BACKGROUND: Obstructive sleep apnoea (OSA) is increasingly common in bariatric patients undergoing sedation during elective surgery. However, it has not been established how significant a contributor it is to peri-operative respiratory complications and mortality. We sought to pre-operatively identify OSA in bariatric patients and record peri-operative complications during and after bariatric surgery. METHODS: Data were collected and analysed from June 2014 to March 2017 for 410 bariatric surgery patients referred to the sleep laboratory for pre-operative screening and treatment of OSA. The STOP-Bang questionnaire, Epworth Sleepiness Scale (ESS) and nocturnal pulse oximetry were recorded and treatment was allocated with continuous positive airway pressure (CPAP). Peri-operative complications and mortality were the primary outcome measures for patients receiving CPAP treatment for OSA, with patients who did not require CPAP used as control. The mean follow-up time for all patients was 433 and 732 days for the patients who had undergone bariatric surgery. The two groups were compared with Chi square test and unpaired two-tailed t-test. RESULTS: OSA was present in any form in 70% of the screened patients; 40% of patients involved in the study received CPAP treatment.
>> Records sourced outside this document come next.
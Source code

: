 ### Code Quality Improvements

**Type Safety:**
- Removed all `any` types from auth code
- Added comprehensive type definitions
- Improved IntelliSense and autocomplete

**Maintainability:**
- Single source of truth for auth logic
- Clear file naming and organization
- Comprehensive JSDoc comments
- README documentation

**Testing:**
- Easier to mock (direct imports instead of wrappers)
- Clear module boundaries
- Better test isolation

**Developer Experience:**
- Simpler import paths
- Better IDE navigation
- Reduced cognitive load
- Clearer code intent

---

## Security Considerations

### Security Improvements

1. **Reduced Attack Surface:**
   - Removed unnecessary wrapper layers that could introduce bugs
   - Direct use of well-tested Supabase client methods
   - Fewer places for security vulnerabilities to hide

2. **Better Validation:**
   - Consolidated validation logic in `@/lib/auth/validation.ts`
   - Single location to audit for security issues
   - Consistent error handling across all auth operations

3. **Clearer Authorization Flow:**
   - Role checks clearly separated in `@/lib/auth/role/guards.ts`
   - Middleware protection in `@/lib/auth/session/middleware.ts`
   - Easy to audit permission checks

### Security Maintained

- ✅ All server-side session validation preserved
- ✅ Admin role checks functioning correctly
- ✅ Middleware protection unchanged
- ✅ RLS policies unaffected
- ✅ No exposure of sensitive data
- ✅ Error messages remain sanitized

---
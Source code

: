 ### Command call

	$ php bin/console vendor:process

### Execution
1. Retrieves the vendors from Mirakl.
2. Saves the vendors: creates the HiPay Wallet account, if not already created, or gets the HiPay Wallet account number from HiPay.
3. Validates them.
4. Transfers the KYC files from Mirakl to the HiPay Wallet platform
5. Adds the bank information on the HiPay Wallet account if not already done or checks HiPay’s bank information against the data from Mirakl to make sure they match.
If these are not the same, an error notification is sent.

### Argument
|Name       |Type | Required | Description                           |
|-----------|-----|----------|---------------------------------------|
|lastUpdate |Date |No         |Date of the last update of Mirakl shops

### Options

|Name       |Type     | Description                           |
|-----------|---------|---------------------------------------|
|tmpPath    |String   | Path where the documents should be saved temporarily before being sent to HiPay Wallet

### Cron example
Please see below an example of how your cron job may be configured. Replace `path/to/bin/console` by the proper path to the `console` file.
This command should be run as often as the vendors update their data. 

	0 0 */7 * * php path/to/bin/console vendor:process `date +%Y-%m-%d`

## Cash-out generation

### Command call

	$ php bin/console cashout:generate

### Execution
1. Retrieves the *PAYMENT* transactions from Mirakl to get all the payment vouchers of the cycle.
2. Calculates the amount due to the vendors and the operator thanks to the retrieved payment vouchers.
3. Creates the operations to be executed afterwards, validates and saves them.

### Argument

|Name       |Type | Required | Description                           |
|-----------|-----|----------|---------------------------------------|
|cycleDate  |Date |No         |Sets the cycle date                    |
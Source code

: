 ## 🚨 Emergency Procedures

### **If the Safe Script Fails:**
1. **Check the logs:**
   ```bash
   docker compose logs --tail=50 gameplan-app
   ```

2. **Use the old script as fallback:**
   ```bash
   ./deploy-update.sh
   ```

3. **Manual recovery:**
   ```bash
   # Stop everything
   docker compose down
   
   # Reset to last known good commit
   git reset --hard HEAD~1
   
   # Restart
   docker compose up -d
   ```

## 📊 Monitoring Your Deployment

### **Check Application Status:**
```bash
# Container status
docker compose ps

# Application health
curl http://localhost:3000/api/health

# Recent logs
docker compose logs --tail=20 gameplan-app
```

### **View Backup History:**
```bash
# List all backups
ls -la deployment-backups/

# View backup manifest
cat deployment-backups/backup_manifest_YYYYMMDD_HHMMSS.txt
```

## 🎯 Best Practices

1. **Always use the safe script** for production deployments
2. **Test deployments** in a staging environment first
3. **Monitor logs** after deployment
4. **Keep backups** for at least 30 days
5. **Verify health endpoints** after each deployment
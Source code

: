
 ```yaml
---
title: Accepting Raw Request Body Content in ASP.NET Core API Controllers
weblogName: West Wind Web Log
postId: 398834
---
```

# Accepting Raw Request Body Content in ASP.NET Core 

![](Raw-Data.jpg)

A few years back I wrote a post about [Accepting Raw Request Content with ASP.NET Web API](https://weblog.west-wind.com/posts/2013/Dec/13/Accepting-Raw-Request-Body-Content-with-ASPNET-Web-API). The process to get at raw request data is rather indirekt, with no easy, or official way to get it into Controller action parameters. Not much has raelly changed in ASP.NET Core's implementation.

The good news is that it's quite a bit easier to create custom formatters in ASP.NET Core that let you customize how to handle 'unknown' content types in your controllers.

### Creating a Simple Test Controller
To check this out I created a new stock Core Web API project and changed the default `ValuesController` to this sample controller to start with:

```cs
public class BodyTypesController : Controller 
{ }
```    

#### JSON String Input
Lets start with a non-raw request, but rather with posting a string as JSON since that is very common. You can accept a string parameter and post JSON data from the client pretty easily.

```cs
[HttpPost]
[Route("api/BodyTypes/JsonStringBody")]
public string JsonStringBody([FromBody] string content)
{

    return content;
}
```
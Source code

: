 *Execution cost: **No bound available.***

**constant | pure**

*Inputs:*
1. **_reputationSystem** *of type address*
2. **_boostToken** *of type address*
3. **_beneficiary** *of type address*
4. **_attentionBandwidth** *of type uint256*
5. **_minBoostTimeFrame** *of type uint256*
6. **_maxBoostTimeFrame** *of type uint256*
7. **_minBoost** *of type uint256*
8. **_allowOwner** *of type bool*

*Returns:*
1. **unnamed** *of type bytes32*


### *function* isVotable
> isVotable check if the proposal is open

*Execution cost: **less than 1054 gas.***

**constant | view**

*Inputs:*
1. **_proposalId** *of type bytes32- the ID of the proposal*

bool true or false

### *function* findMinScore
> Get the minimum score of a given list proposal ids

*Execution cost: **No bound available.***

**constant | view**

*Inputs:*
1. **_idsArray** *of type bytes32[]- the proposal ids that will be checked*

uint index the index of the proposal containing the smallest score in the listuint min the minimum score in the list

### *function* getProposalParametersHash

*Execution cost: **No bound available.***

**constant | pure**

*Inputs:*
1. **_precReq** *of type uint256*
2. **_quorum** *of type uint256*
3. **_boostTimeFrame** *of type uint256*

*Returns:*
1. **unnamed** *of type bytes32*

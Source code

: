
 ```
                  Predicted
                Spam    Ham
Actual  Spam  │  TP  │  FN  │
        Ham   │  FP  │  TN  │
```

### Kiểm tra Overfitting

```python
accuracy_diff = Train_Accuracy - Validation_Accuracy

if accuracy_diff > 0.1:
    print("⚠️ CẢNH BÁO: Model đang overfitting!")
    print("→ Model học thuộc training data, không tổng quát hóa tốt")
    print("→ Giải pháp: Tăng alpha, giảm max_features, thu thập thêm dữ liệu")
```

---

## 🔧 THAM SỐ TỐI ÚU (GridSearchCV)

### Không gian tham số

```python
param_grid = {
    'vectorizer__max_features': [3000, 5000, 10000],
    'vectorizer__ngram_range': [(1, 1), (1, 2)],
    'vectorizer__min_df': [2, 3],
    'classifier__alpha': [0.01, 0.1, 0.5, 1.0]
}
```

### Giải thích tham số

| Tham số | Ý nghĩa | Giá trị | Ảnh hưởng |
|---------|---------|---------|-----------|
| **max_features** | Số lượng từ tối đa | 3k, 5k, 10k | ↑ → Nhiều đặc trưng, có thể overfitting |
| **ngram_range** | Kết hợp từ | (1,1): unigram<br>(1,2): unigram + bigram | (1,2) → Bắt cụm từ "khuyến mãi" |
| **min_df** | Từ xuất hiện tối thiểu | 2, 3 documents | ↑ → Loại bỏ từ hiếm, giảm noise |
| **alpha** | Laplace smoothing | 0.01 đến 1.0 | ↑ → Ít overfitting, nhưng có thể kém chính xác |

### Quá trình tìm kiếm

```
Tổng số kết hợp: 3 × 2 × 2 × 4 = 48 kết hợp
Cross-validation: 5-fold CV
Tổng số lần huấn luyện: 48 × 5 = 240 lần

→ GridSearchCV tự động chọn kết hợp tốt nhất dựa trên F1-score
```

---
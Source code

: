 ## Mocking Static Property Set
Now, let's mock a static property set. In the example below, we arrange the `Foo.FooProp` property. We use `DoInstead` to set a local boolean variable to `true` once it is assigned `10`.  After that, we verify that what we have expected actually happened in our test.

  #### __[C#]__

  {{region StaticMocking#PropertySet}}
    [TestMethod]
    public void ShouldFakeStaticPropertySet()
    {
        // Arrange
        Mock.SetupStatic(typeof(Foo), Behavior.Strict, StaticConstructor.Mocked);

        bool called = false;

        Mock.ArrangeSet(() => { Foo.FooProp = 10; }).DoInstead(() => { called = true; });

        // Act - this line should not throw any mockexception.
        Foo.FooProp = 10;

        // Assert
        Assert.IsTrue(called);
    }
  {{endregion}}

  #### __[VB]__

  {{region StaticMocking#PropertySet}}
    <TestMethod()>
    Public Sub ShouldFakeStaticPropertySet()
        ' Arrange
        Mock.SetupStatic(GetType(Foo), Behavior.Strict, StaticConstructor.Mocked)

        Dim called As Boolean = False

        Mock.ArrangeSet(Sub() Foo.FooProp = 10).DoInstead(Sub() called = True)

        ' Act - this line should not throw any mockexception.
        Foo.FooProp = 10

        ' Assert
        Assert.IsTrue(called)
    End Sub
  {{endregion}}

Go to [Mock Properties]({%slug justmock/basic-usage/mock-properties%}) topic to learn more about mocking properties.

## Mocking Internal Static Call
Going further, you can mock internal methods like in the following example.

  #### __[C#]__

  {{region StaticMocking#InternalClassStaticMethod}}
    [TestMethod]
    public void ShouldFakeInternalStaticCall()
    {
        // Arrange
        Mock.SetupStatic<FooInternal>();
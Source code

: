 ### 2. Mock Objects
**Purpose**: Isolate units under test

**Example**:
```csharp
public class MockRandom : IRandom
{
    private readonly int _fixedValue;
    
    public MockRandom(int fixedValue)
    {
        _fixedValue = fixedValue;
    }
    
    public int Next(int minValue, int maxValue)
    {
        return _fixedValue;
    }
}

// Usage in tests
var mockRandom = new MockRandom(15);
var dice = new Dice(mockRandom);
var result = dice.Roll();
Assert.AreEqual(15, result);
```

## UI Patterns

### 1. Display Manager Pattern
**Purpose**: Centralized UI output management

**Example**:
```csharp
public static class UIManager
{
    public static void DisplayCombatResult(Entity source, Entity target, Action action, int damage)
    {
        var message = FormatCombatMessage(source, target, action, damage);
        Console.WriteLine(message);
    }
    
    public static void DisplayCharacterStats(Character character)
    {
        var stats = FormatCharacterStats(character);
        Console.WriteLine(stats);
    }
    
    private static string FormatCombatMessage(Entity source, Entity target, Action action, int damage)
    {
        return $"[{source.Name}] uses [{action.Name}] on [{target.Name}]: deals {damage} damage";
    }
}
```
Patients receiving CPAP treatment [49.5 (11.3) years old, 61% female, 50.3 (8.5) kg/m2] were older, had a lower percentage of females and had a higher body mass index (BMI) than those not receiving CPAP [44.9 (12.0), 81% female, 46.6 (7.7)]. No significant differences were observed between patients on CPAP and those not on CPAP, there was no significant difference in hospital stay or rate of respiratory complications. Out of 53 patients who had undergone bariatric surgery at the cut-off date, only 1 had suffered a respiratory complication. CONCLUSIONS: Bariatric patients who are screened pre-operatively for OSA and treated according to guidelines have no increased risk of respiratory complications compared to patients without OSA.